It’s two years since All Together Better was launched in Sunderland – a programme bringing together health and social care, designed to improve the lives of people in Sunderland who need it most.

The programme – which aims to get some of the frailest people in the area back on their feet as quickly as possible and to promote independent living – puts GPs at the heart of patient care, working as part of five locality teams to provide community-based support to people with the greatest health and social care needs.

We speak to Houghton-le-Spring based GP Dr Jane Halpin, to find out the difference that All Together Better is making to the lives of people in her locality. 

Dr Jane Halpin is a busy GP based at Herrington Medical Centre.  Working as part of the Community Integrated Team in the Coalfields, Jane has seen a huge difference to the quality of care she is able to offer to older people in the area, thanks to All Together Better.

She said: “Ask the majority of 85, 90 year olds, do they want to go to hospital if they become unwell and most would look at you in horror.  That question wasn’t being asked three or four years ago.  And that’s what the vanguard gives us the time and space to do.  To follow through with patient wishes and be able to deliver what they want – and it’s priceless.”

Jane also works with the care homes in the local area, supporting them with weekly visits, where care professionals can highlight any concerns to Jane, who is able to carry out an immediate assessment and ensure the person gets the right support to get them back to their best again.

Jane comments: “Before All Together Better, care was disjointed and there was no real continuity of care.  Now, issues can be saved up for when I visit care homes once a week and we can make better informed choices for patients.”

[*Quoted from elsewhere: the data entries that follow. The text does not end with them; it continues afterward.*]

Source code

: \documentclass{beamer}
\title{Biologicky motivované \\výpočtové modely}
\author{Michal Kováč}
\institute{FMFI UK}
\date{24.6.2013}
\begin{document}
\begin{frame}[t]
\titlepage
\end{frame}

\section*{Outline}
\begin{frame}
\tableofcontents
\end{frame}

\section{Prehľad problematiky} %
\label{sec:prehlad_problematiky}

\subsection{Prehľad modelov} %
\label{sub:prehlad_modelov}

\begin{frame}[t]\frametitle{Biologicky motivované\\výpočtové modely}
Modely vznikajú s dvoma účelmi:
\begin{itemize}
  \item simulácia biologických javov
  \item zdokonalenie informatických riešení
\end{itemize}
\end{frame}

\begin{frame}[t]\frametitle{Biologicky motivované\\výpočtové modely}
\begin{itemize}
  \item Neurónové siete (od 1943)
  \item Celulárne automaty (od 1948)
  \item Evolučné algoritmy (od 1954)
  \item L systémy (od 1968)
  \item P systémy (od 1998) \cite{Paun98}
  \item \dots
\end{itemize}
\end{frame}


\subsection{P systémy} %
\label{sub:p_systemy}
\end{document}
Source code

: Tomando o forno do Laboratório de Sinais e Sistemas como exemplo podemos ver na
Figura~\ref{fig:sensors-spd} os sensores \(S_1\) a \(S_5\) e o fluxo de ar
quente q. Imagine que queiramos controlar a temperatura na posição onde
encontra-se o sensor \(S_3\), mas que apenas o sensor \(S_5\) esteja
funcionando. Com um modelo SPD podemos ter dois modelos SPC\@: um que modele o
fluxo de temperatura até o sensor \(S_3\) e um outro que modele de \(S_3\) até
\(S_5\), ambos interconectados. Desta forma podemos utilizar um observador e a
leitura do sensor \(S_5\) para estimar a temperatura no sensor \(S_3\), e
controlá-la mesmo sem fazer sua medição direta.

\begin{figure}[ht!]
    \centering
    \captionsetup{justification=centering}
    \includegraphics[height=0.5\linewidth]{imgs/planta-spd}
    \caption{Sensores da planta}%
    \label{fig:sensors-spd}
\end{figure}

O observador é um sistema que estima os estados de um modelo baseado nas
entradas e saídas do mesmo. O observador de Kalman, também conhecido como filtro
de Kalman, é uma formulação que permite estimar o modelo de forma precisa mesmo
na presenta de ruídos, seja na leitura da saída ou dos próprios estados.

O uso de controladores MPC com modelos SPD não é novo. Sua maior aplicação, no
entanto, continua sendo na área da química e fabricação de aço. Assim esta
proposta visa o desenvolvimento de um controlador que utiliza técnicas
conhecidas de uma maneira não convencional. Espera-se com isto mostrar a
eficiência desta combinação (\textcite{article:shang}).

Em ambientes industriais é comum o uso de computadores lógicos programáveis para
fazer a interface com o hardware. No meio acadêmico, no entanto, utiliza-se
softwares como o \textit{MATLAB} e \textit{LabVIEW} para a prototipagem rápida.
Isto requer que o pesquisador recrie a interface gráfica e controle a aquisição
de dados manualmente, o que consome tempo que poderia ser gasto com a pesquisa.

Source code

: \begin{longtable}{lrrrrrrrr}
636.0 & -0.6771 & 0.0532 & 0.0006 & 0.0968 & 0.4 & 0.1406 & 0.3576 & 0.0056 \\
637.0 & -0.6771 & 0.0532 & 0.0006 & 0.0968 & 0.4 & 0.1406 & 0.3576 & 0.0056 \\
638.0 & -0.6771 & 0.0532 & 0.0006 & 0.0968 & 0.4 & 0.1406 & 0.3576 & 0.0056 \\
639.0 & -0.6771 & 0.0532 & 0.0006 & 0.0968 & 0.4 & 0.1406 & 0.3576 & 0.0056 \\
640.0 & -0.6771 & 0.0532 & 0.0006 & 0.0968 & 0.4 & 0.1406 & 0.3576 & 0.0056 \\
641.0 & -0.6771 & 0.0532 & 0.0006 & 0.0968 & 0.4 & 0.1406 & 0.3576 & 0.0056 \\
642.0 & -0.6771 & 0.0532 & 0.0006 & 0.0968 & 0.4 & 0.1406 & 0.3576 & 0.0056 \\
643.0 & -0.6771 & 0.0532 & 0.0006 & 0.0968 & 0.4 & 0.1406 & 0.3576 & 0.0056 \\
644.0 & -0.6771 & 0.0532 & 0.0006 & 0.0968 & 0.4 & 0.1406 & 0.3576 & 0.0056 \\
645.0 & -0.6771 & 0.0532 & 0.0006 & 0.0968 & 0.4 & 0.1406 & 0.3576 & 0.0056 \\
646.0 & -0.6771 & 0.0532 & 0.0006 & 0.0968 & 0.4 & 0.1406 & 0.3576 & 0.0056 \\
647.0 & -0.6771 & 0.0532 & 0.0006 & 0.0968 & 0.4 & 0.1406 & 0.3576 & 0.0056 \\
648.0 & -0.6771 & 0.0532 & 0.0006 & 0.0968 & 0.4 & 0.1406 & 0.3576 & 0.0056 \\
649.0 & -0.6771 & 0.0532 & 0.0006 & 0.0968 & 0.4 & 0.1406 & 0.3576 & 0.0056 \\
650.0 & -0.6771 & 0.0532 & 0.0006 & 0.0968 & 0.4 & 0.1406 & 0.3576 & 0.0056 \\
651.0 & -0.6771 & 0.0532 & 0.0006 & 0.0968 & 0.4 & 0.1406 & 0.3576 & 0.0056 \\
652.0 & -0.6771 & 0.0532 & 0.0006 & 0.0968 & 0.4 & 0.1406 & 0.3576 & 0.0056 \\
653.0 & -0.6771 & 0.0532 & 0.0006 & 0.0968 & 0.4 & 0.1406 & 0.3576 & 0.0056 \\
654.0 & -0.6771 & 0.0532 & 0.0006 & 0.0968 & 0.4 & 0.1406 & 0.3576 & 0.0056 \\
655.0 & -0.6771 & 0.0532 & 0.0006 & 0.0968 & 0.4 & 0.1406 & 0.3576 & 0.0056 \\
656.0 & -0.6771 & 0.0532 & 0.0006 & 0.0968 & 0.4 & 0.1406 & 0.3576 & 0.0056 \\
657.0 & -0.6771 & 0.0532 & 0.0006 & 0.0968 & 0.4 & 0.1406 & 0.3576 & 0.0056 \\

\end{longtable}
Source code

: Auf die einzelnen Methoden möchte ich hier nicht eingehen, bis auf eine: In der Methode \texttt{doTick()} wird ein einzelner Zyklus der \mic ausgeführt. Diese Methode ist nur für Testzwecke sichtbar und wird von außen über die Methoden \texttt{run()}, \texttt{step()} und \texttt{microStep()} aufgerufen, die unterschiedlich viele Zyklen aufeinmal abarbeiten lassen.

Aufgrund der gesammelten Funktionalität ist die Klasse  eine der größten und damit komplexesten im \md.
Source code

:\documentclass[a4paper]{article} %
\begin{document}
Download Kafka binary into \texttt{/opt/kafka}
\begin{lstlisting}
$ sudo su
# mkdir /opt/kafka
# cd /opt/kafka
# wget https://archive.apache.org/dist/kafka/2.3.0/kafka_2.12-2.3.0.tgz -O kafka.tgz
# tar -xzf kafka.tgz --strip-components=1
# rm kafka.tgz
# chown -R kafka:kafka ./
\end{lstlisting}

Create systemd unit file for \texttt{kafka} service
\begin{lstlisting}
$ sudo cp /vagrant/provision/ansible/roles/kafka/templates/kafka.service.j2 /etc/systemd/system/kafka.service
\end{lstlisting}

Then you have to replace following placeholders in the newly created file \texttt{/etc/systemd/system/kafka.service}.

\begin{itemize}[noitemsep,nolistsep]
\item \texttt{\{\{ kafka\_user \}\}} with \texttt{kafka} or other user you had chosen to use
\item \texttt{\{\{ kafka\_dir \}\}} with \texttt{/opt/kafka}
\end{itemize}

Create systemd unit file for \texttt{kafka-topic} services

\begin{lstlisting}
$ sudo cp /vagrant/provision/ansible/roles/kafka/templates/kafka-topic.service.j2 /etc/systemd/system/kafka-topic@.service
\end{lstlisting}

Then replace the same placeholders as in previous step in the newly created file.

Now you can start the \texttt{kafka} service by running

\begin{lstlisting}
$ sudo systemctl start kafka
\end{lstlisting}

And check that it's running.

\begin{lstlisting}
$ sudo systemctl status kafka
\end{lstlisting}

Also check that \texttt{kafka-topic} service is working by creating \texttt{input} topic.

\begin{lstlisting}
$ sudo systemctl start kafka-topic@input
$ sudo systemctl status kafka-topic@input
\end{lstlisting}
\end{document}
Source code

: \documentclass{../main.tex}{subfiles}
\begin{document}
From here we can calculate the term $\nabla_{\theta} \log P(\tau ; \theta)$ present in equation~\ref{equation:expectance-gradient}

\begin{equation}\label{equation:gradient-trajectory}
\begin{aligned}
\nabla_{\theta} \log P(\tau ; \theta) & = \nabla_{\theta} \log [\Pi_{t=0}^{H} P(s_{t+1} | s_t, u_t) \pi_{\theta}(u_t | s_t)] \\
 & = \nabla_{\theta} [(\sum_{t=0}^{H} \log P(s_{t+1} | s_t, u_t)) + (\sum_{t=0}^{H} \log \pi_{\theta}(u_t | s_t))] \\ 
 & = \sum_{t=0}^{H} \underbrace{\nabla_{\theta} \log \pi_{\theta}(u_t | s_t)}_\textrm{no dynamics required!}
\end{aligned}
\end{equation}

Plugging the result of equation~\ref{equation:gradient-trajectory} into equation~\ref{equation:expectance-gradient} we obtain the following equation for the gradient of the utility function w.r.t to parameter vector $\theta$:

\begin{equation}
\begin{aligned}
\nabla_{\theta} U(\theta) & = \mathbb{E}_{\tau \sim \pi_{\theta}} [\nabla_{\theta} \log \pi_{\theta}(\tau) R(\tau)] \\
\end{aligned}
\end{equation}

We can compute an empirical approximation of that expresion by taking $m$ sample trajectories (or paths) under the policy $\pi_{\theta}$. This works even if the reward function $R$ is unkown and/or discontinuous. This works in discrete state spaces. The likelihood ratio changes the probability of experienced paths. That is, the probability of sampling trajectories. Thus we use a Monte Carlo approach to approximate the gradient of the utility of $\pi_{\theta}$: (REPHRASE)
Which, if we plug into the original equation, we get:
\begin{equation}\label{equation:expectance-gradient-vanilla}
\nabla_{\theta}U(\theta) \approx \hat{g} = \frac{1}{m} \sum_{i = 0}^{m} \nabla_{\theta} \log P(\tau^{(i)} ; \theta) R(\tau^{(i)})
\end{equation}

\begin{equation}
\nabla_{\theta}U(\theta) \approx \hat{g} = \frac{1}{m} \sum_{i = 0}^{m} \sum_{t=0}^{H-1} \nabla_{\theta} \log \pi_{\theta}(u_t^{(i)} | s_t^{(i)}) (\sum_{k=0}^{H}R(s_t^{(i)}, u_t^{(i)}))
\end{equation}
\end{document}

All Together Better was designed to provide new and innovative ways of improving care while easing pressures on the NHS and social care services.  The additional support that is being afforded to care homes, where many of the city’s most unwell people live, includes additional technology known as NEWS, which allows professionals to build a clear picture of someone’s condition and seek appropriate help if the person’s health deteriorates.  They also benefit from weekly visits from care home nurses, to offer additional medical support and have introduced care plans, which ensure that a patient’s wants and needs are respected during times of crisis.

Lisa Reed, senior carer at Springfield Care Home, which is aligned to Dr Halpin’s surgery, said: “Most of our residents now have an emergency health care plan with details in of what their – and their family’s – views are on going to hospital or staying at the home if they become really unwell.  This saves residents going to hospital and having to wait in A&E for hours before they’re seen.  Instead, we call Recovery at Home if someone needs urgent support and we try to keep them at the home and provide support there if that is what the person wants.”

Knowing Dr Jane will be visiting once a week means Springfield Care Home works in a more efficient and streamlined way.

“It helps that we are run with the Coaflelds and that Dr Halpin comes in weekly to check patients – that’s really good.  She’ll check whoever we need her to each week, so it is better for us as a care home, as we don’t need to keep calling doctors out, and it means residents don’t have to leave the home to be seen,” Lisa adds.

Funded by NHS England, All Together Better is one of 50 national NHS vanguards and consists of three main parts; Recovery at Home, Community Integrated Teams (CIT) and Enhanced Primary Care.

The programme is making a huge difference to the lives of people in the city, as well as their families.  Helen Gray, communications manager at All Together Better, is one such family member, who witnessed first-hand how GP alignment helped make her mother Rita’s move to a new care home easier and more comfortable.

Helen said: “My mam has advanced Alzheimer’s disease, and with all of the family working and her needing special care, a care home made a lot of sense. Having mam in a home put all of our minds at ease knowing she had someone there 24/7,” explains Helen

“It’s hard making the decision to move  a relative into a care home, and while I had knowledge of what was planned and what was in place because of my work on All Together Better, it was interesting to observe the processes from the other side.”

Through the move, Helen saw how All Together Better is working for those who need extra care.  Helen and her sister, Sharon, were directly involved in the process of drafting Rita’s Care Plan; this enabled them to discuss how Rita would be cared for in an emergency, with her best interests put first.

“It was really important for me to know there would be full support out of hospital as, even with planned appointments, my mam can get very distressed and anxious when she is outside the home. Having regular visits by her GP, a major community based health, social and mental service available through the community integrated team and properly trained and supported staff in the care home means a lot.

“Mam is so settled and well cared for – it is such a relief.”